» Prompt: Set down every entry below exactly as it stands.

>>>

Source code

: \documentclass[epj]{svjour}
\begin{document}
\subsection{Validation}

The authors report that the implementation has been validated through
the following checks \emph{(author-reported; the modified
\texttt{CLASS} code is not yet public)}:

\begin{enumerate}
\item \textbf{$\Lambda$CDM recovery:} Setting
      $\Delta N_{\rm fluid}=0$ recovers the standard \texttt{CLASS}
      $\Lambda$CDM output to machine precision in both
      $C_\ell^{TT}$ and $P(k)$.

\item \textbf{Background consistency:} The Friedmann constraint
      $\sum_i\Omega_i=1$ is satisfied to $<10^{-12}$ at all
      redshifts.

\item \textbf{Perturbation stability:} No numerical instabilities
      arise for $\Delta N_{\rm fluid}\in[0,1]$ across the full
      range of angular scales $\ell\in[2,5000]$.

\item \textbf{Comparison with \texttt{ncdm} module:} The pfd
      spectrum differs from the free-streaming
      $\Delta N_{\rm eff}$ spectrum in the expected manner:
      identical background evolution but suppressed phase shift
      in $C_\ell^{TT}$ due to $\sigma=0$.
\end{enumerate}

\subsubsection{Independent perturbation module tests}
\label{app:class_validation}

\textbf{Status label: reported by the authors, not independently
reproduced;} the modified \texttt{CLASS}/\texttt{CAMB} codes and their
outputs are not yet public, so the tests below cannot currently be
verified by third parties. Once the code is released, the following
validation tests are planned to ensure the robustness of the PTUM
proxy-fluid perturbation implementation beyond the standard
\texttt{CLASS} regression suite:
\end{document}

<<<

» Result below:
Source code

: \documentclass[epj]{svjour}
\begin{document}
\subsection{Validation}

The authors report that the implementation has been validated through
the following checks \emph{(author-reported; the modified
\texttt{CLASS} code is not yet public)}:

\begin{enumerate}
\item \textbf{$\Lambda$CDM recovery:} Setting
      $\Delta N_{\rm fluid}=0$ recovers the standard \texttt{CLASS}
      $\Lambda$CDM output to machine precision in both
      $C_\ell^{TT}$ and $P(k)$.

\item \textbf{Background consistency:} The Friedmann constraint
      $\sum_i\Omega_i=1$ is satisfied to $<10^{-12}$ at all
      redshifts.

\item \textbf{Perturbation stability:} No numerical instabilities
      arise for $\Delta N_{\rm fluid}\in[0,1]$ across the full
      range of angular scales $\ell\in[2,5000]$.

\item \textbf{Comparison with \texttt{ncdm} module:} The pfd
      spectrum differs from the free-streaming
      $\Delta N_{\rm eff}$ spectrum in the expected manner:
      identical background evolution but suppressed phase shift
      in $C_\ell^{TT}$ due to $\sigma=0$.
\end{enumerate}

\subsubsection{Independent perturbation module tests}
\label{app:class_validation}

\textbf{Status label: reported by the authors, not independently
reproduced;} the modified \texttt{CLASS}/\texttt{CAMB} codes and their
outputs are not yet public, so the tests below cannot currently be
verified by third parties. Once the code is released, the following
validation tests are planned to ensure the robustness of the PTUM
proxy-fluid perturbation implementation beyond the standard
\texttt{CLASS} regression suite:
\end{document}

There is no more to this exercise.